Pescatore also named Apache, a popular open-source Web server that owns about three times the share as Microsoft's own IIS (Internet Information Services) software, as a good example of how market share doesn't necessarily mean a more vulnerable platform.
"The question really is, 'which code was built stronger?' The first key point with Apache is that it was built stronger."
Mozilla's Hofmann also argued that while Firefox has experienced more vulnerabilities so far in 2005 than IE -- according to Danish security firm Secundia, the tally reads 12 for Firefox, 6 for IE -- the real metric shouldn't be raw numbers.
"A better measure," he said, "is how many exploits are in the wild and how open the window of opportunity is between the time a vulnerability is disclosed and when it's patched. There Firefox wins hands down. We're much more ahead of the game than Microsoft."
Pescatore preferred a slightly different measuring stick. "How much damage occurs once a problem happens, that's the only metric worth considering," he said.
Firefox, he said, has a definite advantage over Microsoft on that level, since it's not embedded within the Windows operating system. "Attacks against IE can cause more damage because of its connection with Windows, and fixing a vulnerability is that much harder [for Microsoft]."

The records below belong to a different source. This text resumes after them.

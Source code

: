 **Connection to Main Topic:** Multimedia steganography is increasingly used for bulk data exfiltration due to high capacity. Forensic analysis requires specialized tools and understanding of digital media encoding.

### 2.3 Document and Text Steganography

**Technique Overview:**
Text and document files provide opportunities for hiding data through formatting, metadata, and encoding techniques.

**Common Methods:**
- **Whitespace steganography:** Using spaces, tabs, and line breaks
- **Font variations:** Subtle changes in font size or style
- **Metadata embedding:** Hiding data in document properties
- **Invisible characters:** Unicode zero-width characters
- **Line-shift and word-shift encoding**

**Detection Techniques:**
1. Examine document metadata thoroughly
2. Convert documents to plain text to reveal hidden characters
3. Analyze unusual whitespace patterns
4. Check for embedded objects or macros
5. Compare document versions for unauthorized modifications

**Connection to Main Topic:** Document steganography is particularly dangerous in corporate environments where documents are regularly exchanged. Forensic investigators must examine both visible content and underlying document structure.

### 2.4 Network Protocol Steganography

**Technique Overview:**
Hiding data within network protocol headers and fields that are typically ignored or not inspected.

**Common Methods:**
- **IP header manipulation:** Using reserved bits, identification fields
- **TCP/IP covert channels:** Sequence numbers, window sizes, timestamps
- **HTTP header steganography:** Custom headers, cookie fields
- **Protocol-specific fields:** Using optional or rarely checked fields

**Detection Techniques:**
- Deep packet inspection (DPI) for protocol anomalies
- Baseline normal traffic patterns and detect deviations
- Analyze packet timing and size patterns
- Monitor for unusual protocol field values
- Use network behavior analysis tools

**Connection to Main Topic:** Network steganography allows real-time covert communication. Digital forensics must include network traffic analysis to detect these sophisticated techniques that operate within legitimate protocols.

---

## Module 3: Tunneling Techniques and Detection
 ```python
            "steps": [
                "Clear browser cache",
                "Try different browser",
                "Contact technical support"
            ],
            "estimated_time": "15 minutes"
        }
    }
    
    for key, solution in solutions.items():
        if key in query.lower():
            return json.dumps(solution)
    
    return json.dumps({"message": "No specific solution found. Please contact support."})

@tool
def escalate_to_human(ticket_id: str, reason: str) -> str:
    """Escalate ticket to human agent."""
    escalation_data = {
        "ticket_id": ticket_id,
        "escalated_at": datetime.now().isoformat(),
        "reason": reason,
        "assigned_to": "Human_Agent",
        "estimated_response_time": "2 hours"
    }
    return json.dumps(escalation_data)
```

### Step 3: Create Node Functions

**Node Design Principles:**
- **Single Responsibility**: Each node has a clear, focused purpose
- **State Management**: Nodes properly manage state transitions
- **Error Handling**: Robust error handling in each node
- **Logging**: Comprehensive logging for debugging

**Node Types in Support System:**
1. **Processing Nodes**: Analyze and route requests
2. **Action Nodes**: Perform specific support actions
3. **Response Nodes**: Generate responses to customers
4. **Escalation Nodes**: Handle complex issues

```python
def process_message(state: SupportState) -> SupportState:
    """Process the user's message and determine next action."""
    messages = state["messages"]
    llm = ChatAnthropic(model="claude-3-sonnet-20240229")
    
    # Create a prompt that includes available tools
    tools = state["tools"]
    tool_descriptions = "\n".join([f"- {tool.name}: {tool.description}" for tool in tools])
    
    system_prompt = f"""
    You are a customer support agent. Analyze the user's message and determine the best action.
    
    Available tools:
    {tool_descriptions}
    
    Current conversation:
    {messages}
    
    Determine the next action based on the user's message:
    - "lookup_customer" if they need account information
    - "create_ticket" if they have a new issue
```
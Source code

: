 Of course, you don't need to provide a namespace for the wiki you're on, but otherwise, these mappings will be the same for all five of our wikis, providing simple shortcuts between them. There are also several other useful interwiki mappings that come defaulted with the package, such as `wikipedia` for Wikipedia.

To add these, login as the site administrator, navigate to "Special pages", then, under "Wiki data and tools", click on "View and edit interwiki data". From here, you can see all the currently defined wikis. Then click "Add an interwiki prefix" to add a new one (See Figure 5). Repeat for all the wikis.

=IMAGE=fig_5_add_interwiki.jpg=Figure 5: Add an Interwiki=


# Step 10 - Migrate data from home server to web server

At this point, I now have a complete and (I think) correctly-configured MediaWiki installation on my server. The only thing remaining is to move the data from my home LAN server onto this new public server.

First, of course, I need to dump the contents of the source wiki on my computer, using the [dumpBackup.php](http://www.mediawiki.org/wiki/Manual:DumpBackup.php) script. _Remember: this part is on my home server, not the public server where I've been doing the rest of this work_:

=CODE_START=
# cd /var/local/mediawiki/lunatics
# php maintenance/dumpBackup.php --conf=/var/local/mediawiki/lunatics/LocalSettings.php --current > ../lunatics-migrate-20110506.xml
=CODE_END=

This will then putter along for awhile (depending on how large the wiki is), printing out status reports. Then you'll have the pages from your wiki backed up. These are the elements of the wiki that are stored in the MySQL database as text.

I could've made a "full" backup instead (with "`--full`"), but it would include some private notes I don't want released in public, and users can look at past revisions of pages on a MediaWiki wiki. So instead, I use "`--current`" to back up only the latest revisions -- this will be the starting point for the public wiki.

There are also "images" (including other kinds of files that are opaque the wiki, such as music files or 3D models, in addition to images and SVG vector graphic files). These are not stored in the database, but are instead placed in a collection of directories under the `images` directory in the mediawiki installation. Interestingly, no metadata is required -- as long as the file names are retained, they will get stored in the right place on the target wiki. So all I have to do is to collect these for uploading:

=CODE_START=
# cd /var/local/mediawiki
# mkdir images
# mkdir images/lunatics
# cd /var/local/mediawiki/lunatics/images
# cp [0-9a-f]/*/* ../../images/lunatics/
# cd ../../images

The biggest problem Pescatore sees in Firefox's future isn't security per se, but convincing enterprises to double up their workload. "If they buy into Firefox, all of sudden they're having to patch two browsers [because IE is within Windows]. They'll have to patch twice as much."
Firefox 1.0.4 and Mozilla 1.7.8 can be downloaded from the Mozilla site in Windows, Linux, and Mac OS X editions.